(Problem to work on)
Among the lines of the records below, copy those that hold the word "ہوتا".

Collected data
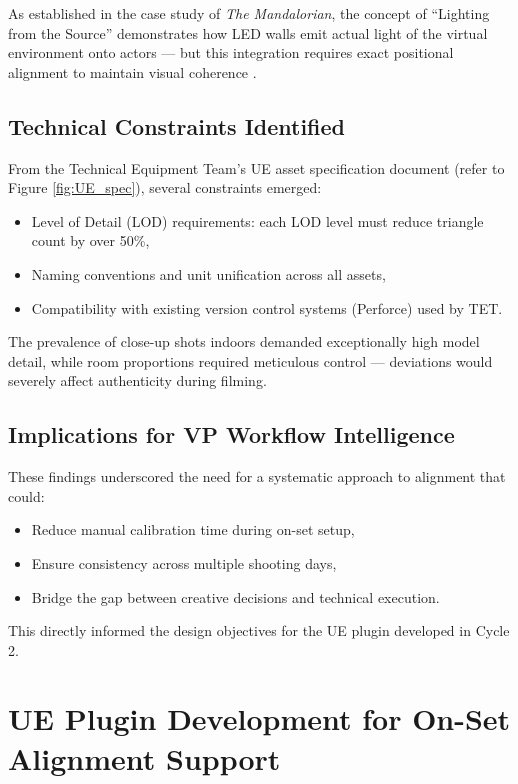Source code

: \documentclass[12pt,a4paper]{report}
\begin{document}
As established in the case study of \textit{The Mandalorian}, the concept of ``Lighting from the Source'' demonstrates how LED walls emit actual light of the virtual environment onto actors — but this integration requires exact positional alignment to maintain visual coherence \cite{b8}.

\subsection{Technical Constraints Identified}
From the Technical Equipment Team's UE asset specification document (refer to Figure \ref{fig:UE_spec}), several constraints emerged:
\begin{itemize}
    \item Level of Detail (LOD) requirements: each LOD level must reduce triangle count by over 50\%,
    \item Naming conventions and unit unification across all assets,
    \item Compatibility with existing version control systems (Perforce) used by TET.
\end{itemize}

The prevalence of close-up shots indoors demanded exceptionally high model detail, while room proportions required meticulous control — deviations would severely affect authenticity during filming.

\subsection{Implications for VP Workflow Intelligence}
These findings underscored the need for a systematic approach to alignment that could:
\begin{itemize}
    \item Reduce manual calibration time during on-set setup,
    \item Ensure consistency across multiple shooting days,
    \item Bridge the gap between creative decisions and technical execution.
\end{itemize}
This directly informed the design objectives for the UE plugin developed in Cycle 2.


\section{UE Plugin Development for On-Set Alignment Support}
\end{document}
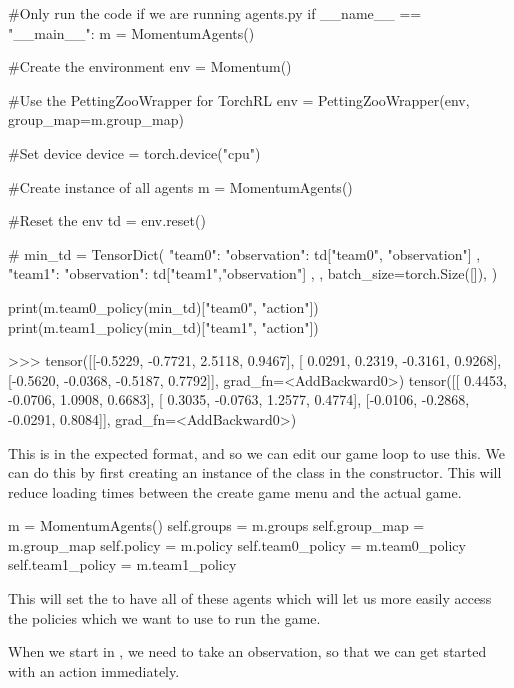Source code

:\begin{mpy}
#Only run the code if we are running agents.py
if __name__ == "__main__":
    m = MomentumAgents()

    #Create the environment
    env = Momentum()

    #Use the PettingZooWrapper for TorchRL
    env = PettingZooWrapper(env, group_map=m.group_map)

    #Set device
    device = torch.device("cpu")

    #Create instance of all agents
    m = MomentumAgents()

    #Reset the env
    td = env.reset()

    #
    min_td = TensorDict(
        {
        "team0": 
            {
                "observation": td["team0", "observation"]
            },
        "team1": 
            {
                "observation": td["team1","observation"]
            },
        }, 
        batch_size=torch.Size([]),
    )

    print(m.team0_policy(min_td)["team0", "action"])
    print(m.team1_policy(min_td)["team1", "action"])

>>> 
tensor([[-0.5229, -0.7721,  2.5118,  0.9467],
        [ 0.0291,  0.2319, -0.3161,  0.9268],
        [-0.5620, -0.0368, -0.5187,  0.7792]], grad_fn=<AddBackward0>)
tensor([[ 0.4453, -0.0706,  1.0908,  0.6683],
        [ 0.3035, -0.0763,  1.2577,  0.4774],
        [-0.0106, -0.2868, -0.0291,  0.8084]], grad_fn=<AddBackward0>)
\end{mpy}

This is in the expected format, and so we can edit our game loop to use this. We can do this by first creating an instance of the  class in the constructor. This will reduce loading times between the create game menu and the actual game.

\begin{mpy}
        m = MomentumAgents()
        self.groups = m.groups
        self.group_map = m.group_map
        self.policy = m.policy
        self.team0_policy = m.team0_policy
        self.team1_policy = m.team1_policy
\end{mpy}

This will set the  to have all of these agents which will let us more easily access the policies which we want to use to run the game.

\vs
When we start in , we need to take an observation, so that we can get started with an action immediately.

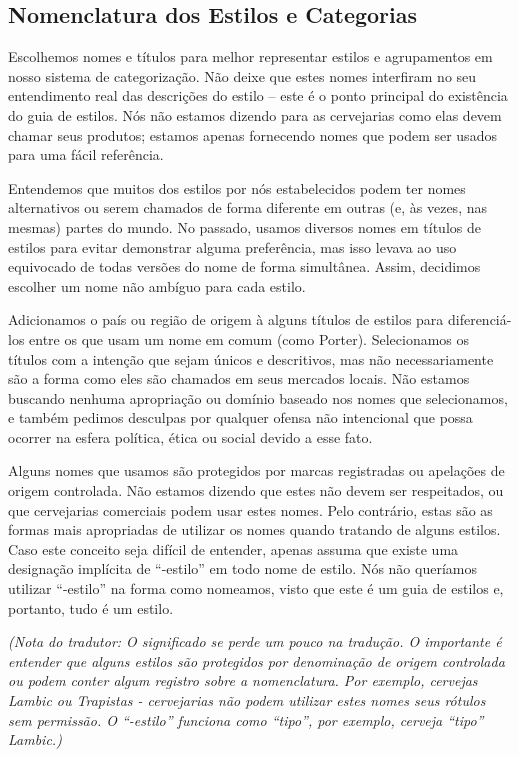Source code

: \subsection*{Nomenclatura dos Estilos e Categorias}

Escolhemos nomes e títulos para melhor representar estilos e agrupamentos em nosso sistema de categorização. Não deixe que estes nomes interfiram no seu entendimento real das descrições do estilo – este é o ponto principal do existência do guia de estilos. Nós não estamos dizendo para as cervejarias como elas devem chamar seus produtos; estamos apenas fornecendo nomes que podem ser usados para uma fácil referência.

Entendemos que muitos dos estilos por nós estabelecidos podem ter nomes alternativos ou serem chamados de forma diferente em outras (e, às vezes, nas mesmas) partes do mundo. No passado, usamos diversos nomes em títulos de estilos para evitar demonstrar alguma preferência, mas isso levava ao uso equivocado de todas versões do nome de forma simultânea. Assim, decidimos escolher um nome não ambíguo para cada estilo.

Adicionamos o país ou região de origem à alguns títulos de estilos para diferenciá-los entre os que usam um nome em comum (como Porter). Selecionamos os títulos com a intenção que sejam únicos e descritivos, mas não necessariamente são a forma como eles são chamados em seus mercados locais. Não estamos buscando nenhuma apropriação ou domínio baseado nos nomes que selecionamos, e também pedimos desculpas por qualquer ofensa não intencional que possa ocorrer na esfera política, ética ou social devido a esse fato.

Alguns nomes que usamos são protegidos por marcas registradas ou apelações de origem controlada. Não estamos dizendo que estes não devem ser respeitados, ou que cervejarias comerciais podem usar estes nomes. Pelo contrário, estas são as formas mais apropriadas de utilizar os nomes quando tratando de alguns estilos. Caso este conceito seja difícil de entender, apenas assuma que existe uma designação implícita de “-estilo” em todo nome de estilo. Nós não queríamos utilizar “-estilo” na forma como nomeamos, visto que este é um guia de estilos e, portanto, tudo é um estilo.

\textit{(Nota do tradutor: O significado se perde um pouco na tradução. O importante é entender que alguns estilos são protegidos por denominação de origem controlada ou podem conter algum registro sobre a nomenclatura. Por exemplo, cervejas Lambic ou Trapistas - cervejarias não podem utilizar estes nomes seus rótulos sem permissão. O “-estilo” funciona como “tipo”, por exemplo, cerveja “tipo” Lambic.)}
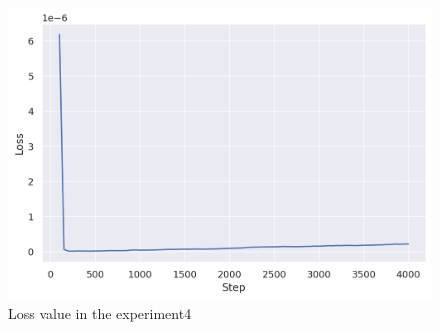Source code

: \begin{figure}[h]
  \centering
  \includegraphics[keepaspectratio, scale=0.4]{images/00_02_rename_9.png}
  \caption{Loss value in the experiment4}
  \label{Fig:loss4}
\end{figure}

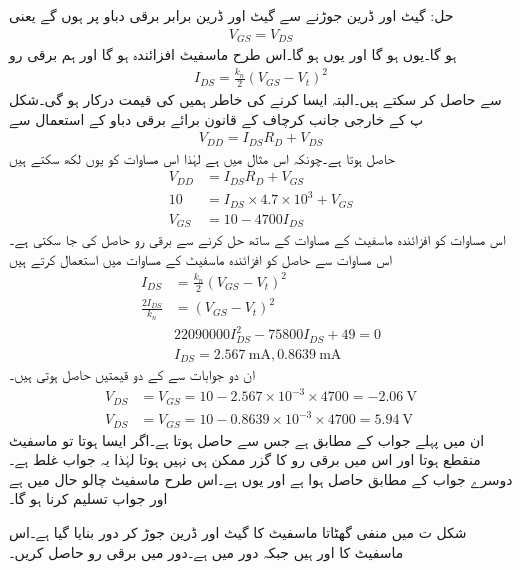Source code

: حل:	گیٹ اور ڈرین جوڑنے سے گیٹ اور ڈرین برابر برقی دباو پر ہوں گے یعنی 
\begin{align*}
V_{GS}=V_{DS}
\end{align*}
ہو گا۔یوں    ہو گا اور یوں  ہو گا۔اس طرح ماسفیٹ افزائندہ ہو گا اور ہم برقی رو
\begin{align*}
I_{DS}=\frac{k_n}{2}\left(V_{GS}-V_t \right )^{2}
\end{align*}
سے حاصل کر سکتے ہیں۔البتہ ایسا کرنے کی خاطر ہمیں  کی قیمت درکار ہو گی۔شکل  پ کے خارجی جانب کرچاف کے قانون برائے برقی دباو کے استعمال سے 
\begin{align*}
V_{DD}=I_{DS} R_D+V_{DS}
\end{align*}
حاصل ہوتا ہے۔چونکہ اس مثال میں   ہے لہٰذا اس مساوات کو یوں لکھ سکتے ہیں
\begin{align*}
V_{DD}&=I_{DS}R_D+V_{GS}\\
10&=I_{DS} \times 4.7 \times 10^{3}+V_{GS}\\
V_{GS}&=10-4700 I_{DS}
\end{align*}
اس مساوات کو افزائندہ ماسفیٹ کے مساوات کے ساتھ حل کرنے سے برقی رو حاصل کی جا سکتی ہے۔اس مساوات سے حاصل  کو افزائندہ ماسفیٹ کے مساوات میں استعمال کرتے ہیں
\begin{align*}
I_{DS}&=\frac{k_n}{2} \left(V_{GS}-V_t \right )^2\\
\frac{2 I_{DS}}{k_n}&= \left(V_{GS}-V_t \right )^2\\
& 22090000I_{DS}^{2}-75800 I_{DS}+49=0\\
& I_{DS}=\SI{2.567}{\milli \ampere}, \SI{0.8639}{\milli \ampere}
\end{align*}
ان دو جوابات سے  کے دو قیمتیں حاصل ہوتی ہیں۔
\begin{align*}
V_{DS}&=V_{GS}=10-2.567 \times 10^{-3} \times 4700=\SI{-2.06}{\volt}\\
V_{DS}&=V_{GS}=10-0.8639 \times 10^{-3} \times 4700=\SI{5.94}{\volt}
\end{align*}
ان میں پہلے جواب کے مطابق  ہے جس سے  حاصل ہوتا ہے۔اگر ایسا ہوتا تو ماسفیٹ منقطع ہوتا اور اس میں برقی رو کا گزر ممکن ہی نہیں ہوتا لہٰذا یہ جواب غلط ہے۔دوسرے جواب کے مطابق    حاصل ہوا ہے اور یوں  ہے۔اس طرح ماسفیٹ چالو حال میں ہے اور جواب تسلیم کرنا ہو گا۔



 
شکل  ت میں منفی گھٹاتا ماسفیٹ کا گیٹ اور ڈرین جوڑ کر دور بنایا گیا ہے۔اس ماسفیٹ کا  اور  ہیں  جبکہ دور میں  ہے۔دور میں برقی رو حاصل کریں۔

(Response area)
حاصل ہوتا ہے۔چونکہ اس مثال میں   ہے لہٰذا اس مساوات کو یوں لکھ سکتے ہیں
ان میں پہلے جواب کے مطابق  ہے جس سے  حاصل ہوتا ہے۔اگر ایسا ہوتا تو ماسفیٹ منقطع ہوتا اور اس میں برقی رو کا گزر ممکن ہی نہیں ہوتا لہٰذا یہ جواب غلط ہے۔دوسرے جواب کے مطابق    حاصل ہوا ہے اور یوں  ہے۔اس طرح ماسفیٹ چالو حال میں ہے اور جواب تسلیم کرنا ہو گا۔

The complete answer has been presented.